Ich stimme den Kernaussagen ausdrücklich zu, möchte aber noch einen weiteren Aspekt unterstreichen: Hinter den beschriebenen Reifungsprozessen und einer Asynchronizität ihrer Verteilung über den Kortex stehen parallel auch neuromolekulare Analogien, welchen wiederum auf der phänomenologischen Ebene zwei Pole oder „Grundbedürfnisse“ (das heißt Funktionen der Reifung) entsprechen – biologisch könnte man hier von „Sicherheit und Verbundenheit“ einerseits und „Autonomie und Freiheit“ andererseits sprechen (2). Während die unteren limbischen Ebenen früher ausreifen, werden die oberen beziehungsweise paralimbischen Areale erst später „reif“ und verlieren an Plastizität, was neurobiologisch wohl auch an der Wirkung dopaminerger Neuronengruppen im mesokortikalen Netzwerk liegt (2, 3).
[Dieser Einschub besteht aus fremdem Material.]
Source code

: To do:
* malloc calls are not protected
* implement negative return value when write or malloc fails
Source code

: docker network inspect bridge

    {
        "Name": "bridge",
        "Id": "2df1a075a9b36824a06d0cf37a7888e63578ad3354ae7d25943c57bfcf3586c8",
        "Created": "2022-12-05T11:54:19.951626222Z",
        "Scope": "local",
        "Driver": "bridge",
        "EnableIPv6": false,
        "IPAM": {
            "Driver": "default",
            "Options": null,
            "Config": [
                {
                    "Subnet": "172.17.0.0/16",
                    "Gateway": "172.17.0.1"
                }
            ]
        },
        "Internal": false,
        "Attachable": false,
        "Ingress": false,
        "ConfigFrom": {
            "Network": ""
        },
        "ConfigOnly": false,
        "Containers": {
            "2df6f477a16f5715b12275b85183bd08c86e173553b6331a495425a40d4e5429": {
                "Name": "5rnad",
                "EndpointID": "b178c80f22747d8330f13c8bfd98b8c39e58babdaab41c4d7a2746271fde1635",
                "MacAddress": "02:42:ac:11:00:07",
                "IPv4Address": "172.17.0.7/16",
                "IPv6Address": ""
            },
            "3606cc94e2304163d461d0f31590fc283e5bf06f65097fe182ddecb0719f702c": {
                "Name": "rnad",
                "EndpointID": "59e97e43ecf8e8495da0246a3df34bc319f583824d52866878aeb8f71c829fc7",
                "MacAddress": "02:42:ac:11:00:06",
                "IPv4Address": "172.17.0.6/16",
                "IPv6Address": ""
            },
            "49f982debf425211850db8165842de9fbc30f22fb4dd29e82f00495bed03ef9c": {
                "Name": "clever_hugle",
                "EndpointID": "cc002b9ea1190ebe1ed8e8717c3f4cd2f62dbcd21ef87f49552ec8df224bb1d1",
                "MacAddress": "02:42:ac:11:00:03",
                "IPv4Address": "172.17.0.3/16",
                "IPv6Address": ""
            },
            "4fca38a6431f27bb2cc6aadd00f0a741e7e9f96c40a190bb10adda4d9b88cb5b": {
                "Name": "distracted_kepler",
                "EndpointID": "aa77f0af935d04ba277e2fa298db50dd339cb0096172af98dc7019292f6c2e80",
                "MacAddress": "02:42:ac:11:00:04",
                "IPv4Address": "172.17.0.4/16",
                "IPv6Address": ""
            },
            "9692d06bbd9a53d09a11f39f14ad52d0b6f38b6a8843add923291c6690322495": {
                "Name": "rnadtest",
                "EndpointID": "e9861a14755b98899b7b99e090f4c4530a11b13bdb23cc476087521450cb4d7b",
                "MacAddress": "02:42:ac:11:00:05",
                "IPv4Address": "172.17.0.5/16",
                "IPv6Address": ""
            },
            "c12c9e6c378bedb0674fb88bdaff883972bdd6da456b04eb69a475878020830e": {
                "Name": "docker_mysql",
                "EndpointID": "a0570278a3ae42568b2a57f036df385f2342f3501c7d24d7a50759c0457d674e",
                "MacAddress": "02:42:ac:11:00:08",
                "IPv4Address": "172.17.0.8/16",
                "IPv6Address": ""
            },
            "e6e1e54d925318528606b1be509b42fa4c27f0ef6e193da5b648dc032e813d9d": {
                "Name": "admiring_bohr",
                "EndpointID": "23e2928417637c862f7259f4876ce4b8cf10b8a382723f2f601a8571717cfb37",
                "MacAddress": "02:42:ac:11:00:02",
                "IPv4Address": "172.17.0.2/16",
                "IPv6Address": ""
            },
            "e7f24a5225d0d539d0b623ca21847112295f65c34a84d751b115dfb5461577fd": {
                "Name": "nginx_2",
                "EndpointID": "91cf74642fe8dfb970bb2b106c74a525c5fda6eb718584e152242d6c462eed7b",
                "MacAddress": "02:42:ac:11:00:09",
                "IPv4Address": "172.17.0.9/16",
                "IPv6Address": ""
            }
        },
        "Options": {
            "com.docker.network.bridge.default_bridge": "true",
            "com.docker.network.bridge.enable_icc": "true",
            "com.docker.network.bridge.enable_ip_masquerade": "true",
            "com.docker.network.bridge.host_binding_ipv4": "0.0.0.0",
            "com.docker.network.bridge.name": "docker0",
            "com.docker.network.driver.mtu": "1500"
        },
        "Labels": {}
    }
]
Die endogenen Belohnungssysteme steuern nicht nur die affektiv-emotionale Konditionierung sowie die „Einprägung“ der entsprechenden Kontexte, sondern offenbar auch, wenngleich zeitlich versetzt, die soziale Integration und Kontrolle. Prinzipiell scheint jene Fähigkeit über die Adoleszenz hinaus erhalten zu bleiben, was für die Medizin hochrelevant ist, weil von jenen Belohnungsmechanismen sowie einer erst langsam ausreifenden Integrations- und Kontrollfähigkeit Entscheidungen zu Lebensstil und Gesundheitsverhalten über die gesamte Lebensspanne abhängen. Auch subjektive Lebensqualität und Lebenszufriedenheit scheinen hiervon beeinflusst (4). Interventionen zur Gesund­heits­förder­ung, nicht nur in der Jugendmedizin, sollten von jenem Wissen vermehrt Gebrauch machen (2, 4).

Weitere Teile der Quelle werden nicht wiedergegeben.